WHAT TO WORK ON
Please show all lines of the records that include "some".

MATERIAL PROVIDED
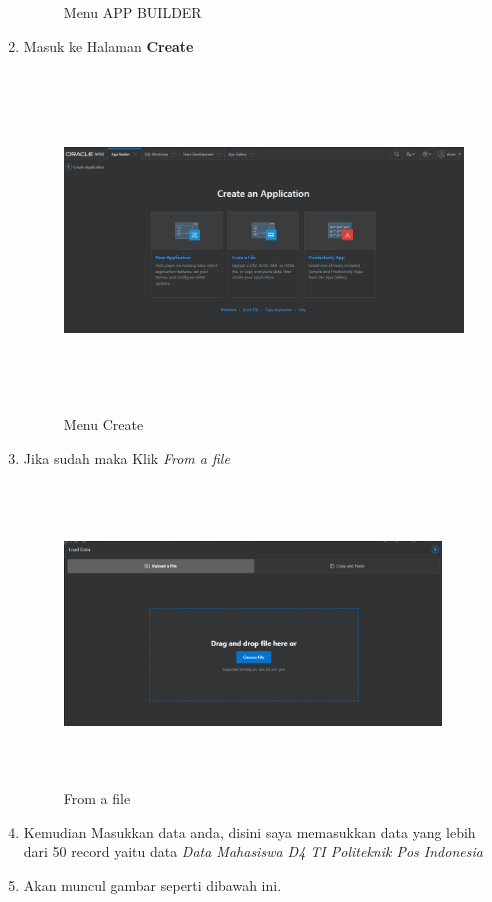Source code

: \begin{enumerate}
\begin{figure}[!htbp]
\caption{Menu APP BUILDER}
\label{penanda}
\end{figure}
    \item Masuk ke Halaman \textbf{Create}
\begin{figure}[!htbp]
\centering
\includegraphics[width=11cm,height=9cm]{figures/C.PNG}
\caption{Menu Create}
\label{penanda}
\end{figure}
    \item Jika sudah maka Klik \textit{From a file}
\begin{figure}[!htbp]
\centering
\includegraphics[width=10cm,height=8cm]{figures/D.PNG}
\caption{From a file}
\label{penanda}
\end{figure}
\item Kemudian Masukkan data anda, disini saya memasukkan data yang lebih dari 50 record yaitu data \textit{Data Mahasiswa D4 TI Politeknik Pos Indonesia} 
\item Akan muncul gambar seperti dibawah ini.
\begin{figure}[!htbp]

\end{figure}
\end{enumerate}
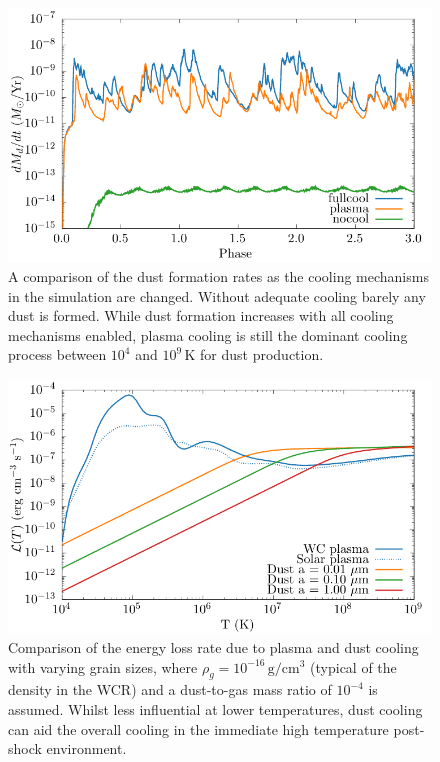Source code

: \documentclass[fleqn,usenatbib]{mnras}
\begin{document}
\begin{figure}
  \centering
  \includegraphics[width=\linewidth]{assets/cool-phase-dust_rate.pdf}
  \caption[Comparison of dust formation rates with cooling methods]{A comparison of the dust formation rates as the cooling mechanisms in the simulation are changed. Without adequate cooling barely any dust is formed. While dust formation increases with all cooling mechanisms enabled, plasma cooling is still the dominant cooling process between $10^4$ and $10^9 \, \si{\kelvin}$ for dust production.}
  \label{fig:coolingprocess-dustproduction}
\end{figure}

\begin{figure}
  \centering
  \includegraphics[width=\linewidth]{assets/dust-plasma-cooling-comparison/cooling-comparison-forpaper2.pdf}
  \caption[Comparison of dust and plasma cooling rates in post-shock environment]{Comparison of the energy loss rate due to plasma and dust cooling with varying grain sizes, where $\rho_g = 10^{-16} \, \si{\gram\per\centi\metre\cubed}$ (typical of the density in the WCR) and a dust-to-gas mass ratio of $10^{-4}$ is assumed. Whilst less influential at lower temperatures, dust cooling can aid the overall cooling in the immediate high temperature post-shock environment.}
  \label{fig:postshockcoolcomparison}
\end{figure}
\end{document}
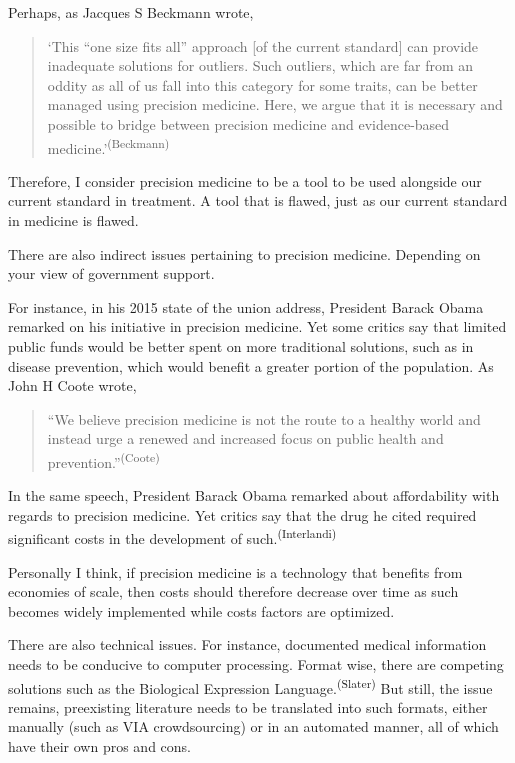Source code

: Perhaps,  as Jacques S Beckmann wrote,
\begin{quotation}
`This ``one size fits all'' approach [of the current standard] can provide inadequate solutions for outliers. Such outliers, which are far from an oddity as all of us fall into this category for some traits, can be better managed using precision medicine. Here, we argue that it is necessary and possible to bridge between precision medicine and evidence-based medicine.'\textsuperscript{(Beckmann)}
\end{quotation}

Therefore, I consider precision medicine to be a tool to be used alongside our current standard in treatment. A tool that is flawed, just as our current standard in medicine is flawed. 

There are also indirect issues pertaining to precision medicine. Depending on your view of government support.

For instance, in his 2015 state of the union address, President Barack Obama remarked on his initiative in precision medicine. Yet some critics say that limited public funds would be better spent on more traditional solutions, such as in disease prevention, which would benefit a greater portion of the population. As John H Coote wrote,
\begin{quotation}
    ``We believe precision medicine is not the route to a healthy world and instead urge a renewed and increased focus on public health and prevention.''\textsuperscript{(Coote)}
\end{quotation}

In the same speech, President Barack Obama remarked about affordability with regards to precision medicine. Yet critics say that the drug he cited required significant costs in the development of such.\textsuperscript{(Interlandi)}

Personally I think, if precision medicine is a technology that benefits from economies of scale, then costs should therefore decrease over time as such becomes widely implemented while costs factors are optimized. 

There are also technical issues. For instance, documented medical information needs to be conducive to computer processing. Format wise, there are competing solutions such as the Biological Expression Language.\textsuperscript{(Slater)} But still, the issue remains, preexisting literature needs to be translated into such formats, either manually (such as VIA crowdsourcing) or in an automated manner, all of which have their own pros and cons. 

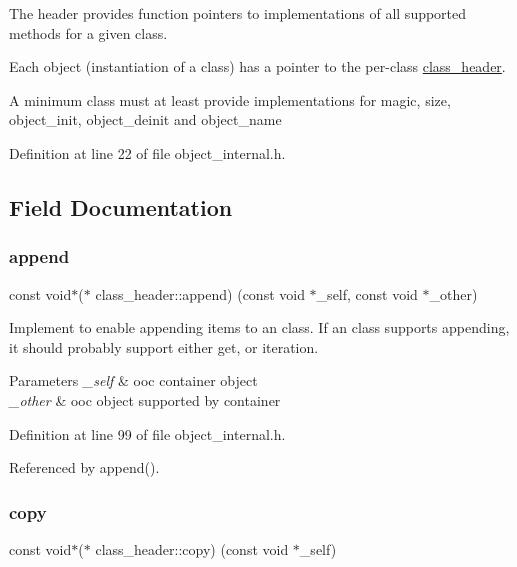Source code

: The header provides function pointers to implementations of all supported methods for a given class.

Each object (instantiation of a class) has a pointer to the per-\/class \mbox{\hyperlink{structclass__header}{class\+\_\+header}}.

A minimum class must at least provide implementations for magic, size, object\+\_\+init, object\+\_\+deinit and object\+\_\+name 

Definition at line 22 of file object\+\_\+internal.\+h.



\subsection{Field Documentation}
\mbox{\label{structclass__header_a10e4c230bf810df38e3581caabad02bb}} 
\subsubsection{\texorpdfstring{append}{append}}
{\footnotesize\ttfamily const void$\ast$($\ast$ class\+\_\+header\+::append) (const void $\ast$\+\_\+self, const void $\ast$\+\_\+other)}

Implement to enable appending items to an class. If an class supports appending, it should probably support either get, or iteration.


\begin{DoxyParams}{Parameters}
{\em \+\_\+self} & ooc container object \\
\hline
{\em \+\_\+other} & ooc object supported by container \\
\hline
\end{DoxyParams}


Definition at line 99 of file object\+\_\+internal.\+h.



Referenced by append().

\mbox{\label{structclass__header_a26ec3e94c98bf5d3eff10d37cf2696ef}} 
\subsubsection{\texorpdfstring{copy}{copy}}
{\footnotesize\ttfamily const void$\ast$($\ast$ class\+\_\+header\+::copy) (const void $\ast$\+\_\+self)}

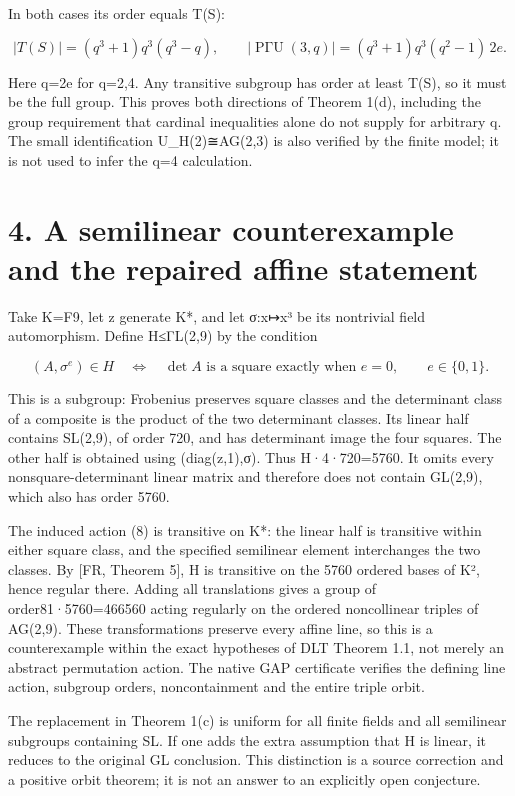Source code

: \documentclass[
  11pt,
  a4paper,
]{article}
\begin{document}
In both cases its order equals \textbar T(S)\textbar:

\[
 |T(S)|=(q^3+1)q^3(q^3-q),\qquad
 |\operatorname{P\Gamma U}(3,q)|=(q^3+1)q^3(q^2-1)\,2e.
\]

Here q=2e for q=2,4. Any transitive subgroup has order at least
\textbar T(S)\textbar, so it must be the full group. This proves both
directions of Theorem 1(d), including the group requirement that
cardinal inequalities alone do not supply for arbitrary q. The small
identification U\_H(2)≅AG(2,3) is also verified by the finite model; it
is not used to infer the q=4 calculation.

\section{4. A semilinear counterexample and the repaired affine
statement}\label{a-semilinear-counterexample-and-the-repaired-affine-statement}

Take K=F9, let z generate K*, and let σ:x↦x³ be its nontrivial field
automorphism. Define H≤ΓL(2,9) by the condition

\[
 (A,\sigma^e)\in H\quad\Longleftrightarrow\quad
 \det A\text{ is a square exactly when }e=0,
 \qquad e\in\{0,1\}.
\tag{10}
\]

This is a subgroup: Frobenius preserves square classes and the
determinant class of a composite is the product of the two determinant
classes. Its linear half contains SL(2,9), of order 720, and has
determinant image the four squares. The other half is obtained using
(diag(z,1),σ). Thus \textbar H·4·720=5760. It omits every
nonsquare-determinant linear matrix and therefore does not contain
GL(2,9), which also has order 5760.

The induced action (8) is transitive on K*: the linear half is
transitive within either square class, and the specified semilinear
element interchanges the two classes. By {[}FR, Theorem 5{]}, H is
transitive on the 5760 ordered bases of K², hence regular there. Adding
all translations gives a group of order81·5760=466560 acting regularly
on the ordered noncollinear triples of AG(2,9). These transformations
preserve every affine line, so this is a counterexample within the exact
hypotheses of DLT Theorem 1.1, not merely an abstract permutation
action. The native GAP certificate verifies the defining line action,
subgroup orders, noncontainment and the entire triple orbit.

The replacement in Theorem 1(c) is uniform for all finite fields and all
semilinear subgroups containing SL. If one adds the extra assumption
that H is linear, it reduces to the original GL conclusion. This
distinction is a source correction and a positive orbit theorem; it is
not an answer to an explicitly open conjecture.
\end{document}
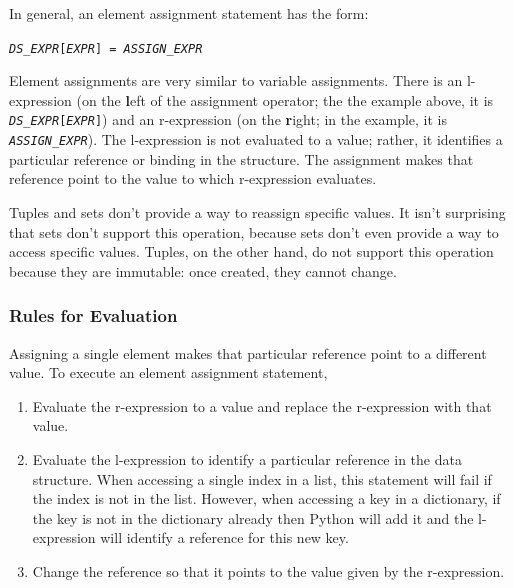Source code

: \documentclass{article}
\newcommand{\expr}[1]{\texttt{#1}}
\newcommand{\mvar}[1]{\expr{\emph{\uppercase{#1}}}}
\begin{document}
  In general, an element assignment statement has the form:


  \begin{description}
    \item \expr{\mvar{DS\_EXPR}[\mvar{EXPR}] = \mvar{ASSIGN\_EXPR}}
  \end{description}

Element assignments are very similar to variable assignments.  There is an
l-expression (on the \textbf{l}eft of the assignment operator; the the
example above, it is \expr{\mvar{DS\_EXPR}[\mvar{EXPR}]}) and an r-expression
(on the \textbf{r}ight; in the example, it is \expr{\mvar{ASSIGN\_EXPR}}).
The l-expression is not evaluated to a value; rather, it
identifies a particular reference or binding in the structure.   The
assignment makes that reference point to the value to which r-expression
evaluates.

Tuples and sets don't provide a way to reassign specific values.  It isn't
surprising that sets don't support this operation, because sets don't even
provide a way to access specific values.  Tuples, on the other hand, do not
support this operation because they are immutable: once created, they cannot
change.

\subsubsection{Rules for Evaluation}

  Assigning a single element makes that particular reference point to a different value. To execute an element assignment statement,

  \begin{enumerate}
    \item
    Evaluate the r-expression to a value and replace the r-expression with that value.

  \item
    Evaluate the l-expression to identify a particular reference in the
    data structure.  When accessing a single index in a list, this
    statement will fail if the index is not in the list.  However, when
    accessing a key in a dictionary, if the key is not in the dictionary
    already then Python will add it and the l-expression will identify a
    reference for this new key.

    \item
    Change the reference so that it points to the value given by the r-expression.
  \end{enumerate}
\end{document}
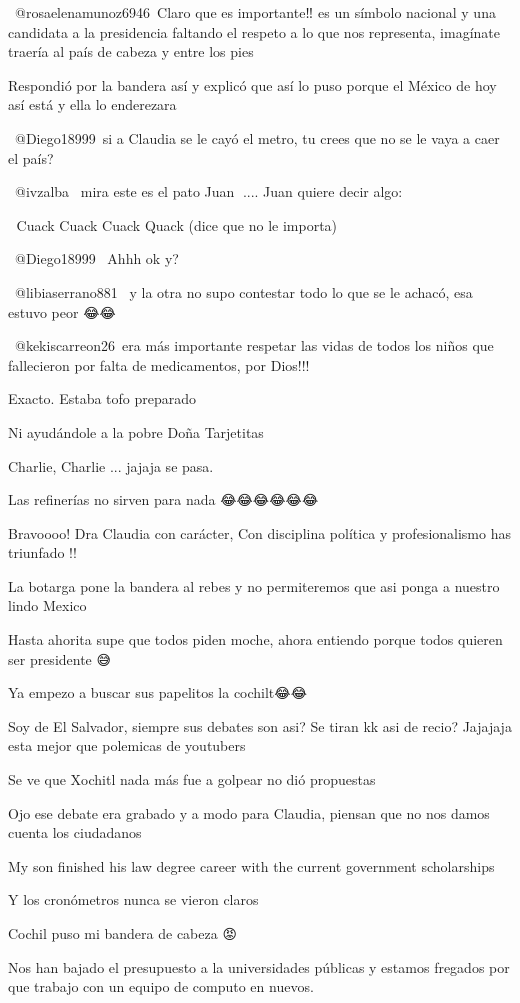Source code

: ​ @rosaelenamunoz6946 Claro que es importante‼️ es un símbolo nacional y una candidata a la presidencia faltando el respeto a lo que nos representa, imagínate traería al país de cabeza y entre los pies

Respondió por la bandera así y explicó que así lo puso porque el México de hoy así está y ella lo enderezara

​ @Diego18999 si a Claudia se le cayó el metro, tu crees que no se le vaya a caer el país?

 @ivzalba  mira este es el pato Juan 🦆.... Juan quiere decir algo:


🦆 Cuack Cuack Cuack Quack (dice que no le importa)

 @Diego18999  Ahhh ok y?🤷🏻‍♀️

​ @libiaserrano881  y la otra no supo contestar todo lo que se le achacó, esa estuvo peor 😂😂

​ @kekiscarreon26 era más importante respetar las vidas de todos los niños que fallecieron por falta de medicamentos, por Dios!!!

Exacto. Estaba tofo preparado

Ni ayudándole a la pobre Doña Tarjetitas

Charlie, Charlie ... jajaja se pasa.

Las refinerías no sirven para nada 😂😂😂😂😂😂

Bravoooo! Dra Claudia con carácter,
Con disciplina política y profesionalismo has triunfado !!

La botarga pone la bandera al rebes y no permiteremos que asi ponga a nuestro lindo Mexico

Hasta ahorita supe que todos piden moche, ahora entiendo porque todos quieren ser presidente 😅

Ya empezo a buscar sus papelitos la cochilt😂😂

Soy de El Salvador, siempre sus debates son asi? Se tiran kk asi de recio? Jajajaja esta mejor que polemicas de youtubers

Se ve que Xochitl nada más fue  a golpear no dió propuestas👊

Ojo ese debate era grabado y a modo para Claudia, piensan que no nos damos cuenta los ciudadanos

My son finished his law degree career with the current government scholarships

Y los cronómetros nunca se vieron claros

Cochil puso mi bandera de cabeza 😡

Nos han bajado el presupuesto a la universidades públicas y estamos fregados por que trabajo con un equipo de computo en nuevos.

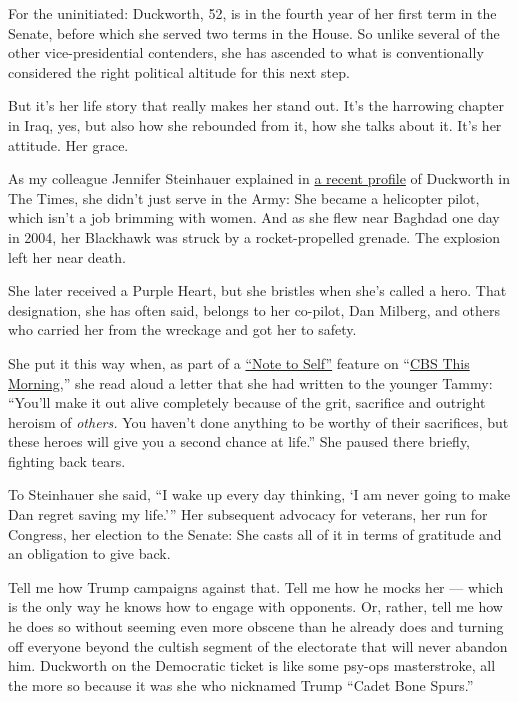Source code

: For the uninitiated: Duckworth, 52, is in the fourth year of her first
term in the Senate, before which she served two terms in the House. So
unlike several of the other vice-presidential contenders, she has
ascended to what is conventionally considered the right political
altitude for this next step.

But it's her life story that really makes her stand out. It's the
harrowing chapter in Iraq, yes, but also how she rebounded from it, how
she talks about it. It's her attitude. Her grace.

As my colleague Jennifer Steinhauer explained in
\href{https://www.nytimes.com/2020/06/25/us/politics/tammy-duckworth-vice-president-joe-biden.html}{a
recent profile} of Duckworth in The Times, she didn't just serve in the
Army: She became a helicopter pilot, which isn't a job brimming with
women. And as she flew near Baghdad one day in 2004, her Blackhawk was
struck by a rocket-propelled grenade. The explosion left her near death.

She later received a Purple Heart, but she bristles when she's called a
hero. That designation, she has often said, belongs to her co-pilot, Dan
Milberg, and others who carried her from the wreckage and got her to
safety.

She put it this way when, as part of a
\href{https://www.cbsnews.com/news/note-to-self-senator-tammy-duckworth/}{``Note
to Self''} feature on
``\href{https://www.cbsnews.com/news/note-to-self-senator-tammy-duckworth/}{CBS
This Morning},'' she read aloud a letter that she had written to the
younger Tammy: ``You'll make it out alive completely because of the
grit, sacrifice and outright heroism of \emph{others.} You haven't done
anything to be worthy of their sacrifices, but these heroes will give
you a second chance at life.'' She paused there briefly, fighting back
tears.

To Steinhauer she said, ``I wake up every day thinking, `I am never
going to make Dan regret saving my life.''' Her subsequent advocacy for
veterans, her run for Congress, her election to the Senate: She casts
all of it in terms of gratitude and an obligation to give back.

Tell me how Trump campaigns against that. Tell me how he mocks her ---
which is the only way he knows how to engage with opponents. Or, rather,
tell me how he does so without seeming even more obscene than he already
does and turning off everyone beyond the cultish segment of the
electorate that will never abandon him. Duckworth on the Democratic
ticket is like some psy-ops masterstroke, all the more so because it was
she who nicknamed Trump ``Cadet Bone Spurs.''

ANSWER AREA
`This ``one size fits all'' approach [of the current standard] can provide inadequate solutions for outliers. Such outliers, which are far from an oddity as all of us fall into this category for some traits, can be better managed using precision medicine. Here, we argue that it is necessary and possible to bridge between precision medicine and evidence-based medicine.'\textsuperscript{(Beckmann)}
For instance, in his 2015 state of the union address, President Barack Obama remarked on his initiative in precision medicine. Yet some critics say that limited public funds would be better spent on more traditional solutions, such as in disease prevention, which would benefit a greater portion of the population. As John H Coote wrote,
ticket is like some psy-ops masterstroke, all the more so because it was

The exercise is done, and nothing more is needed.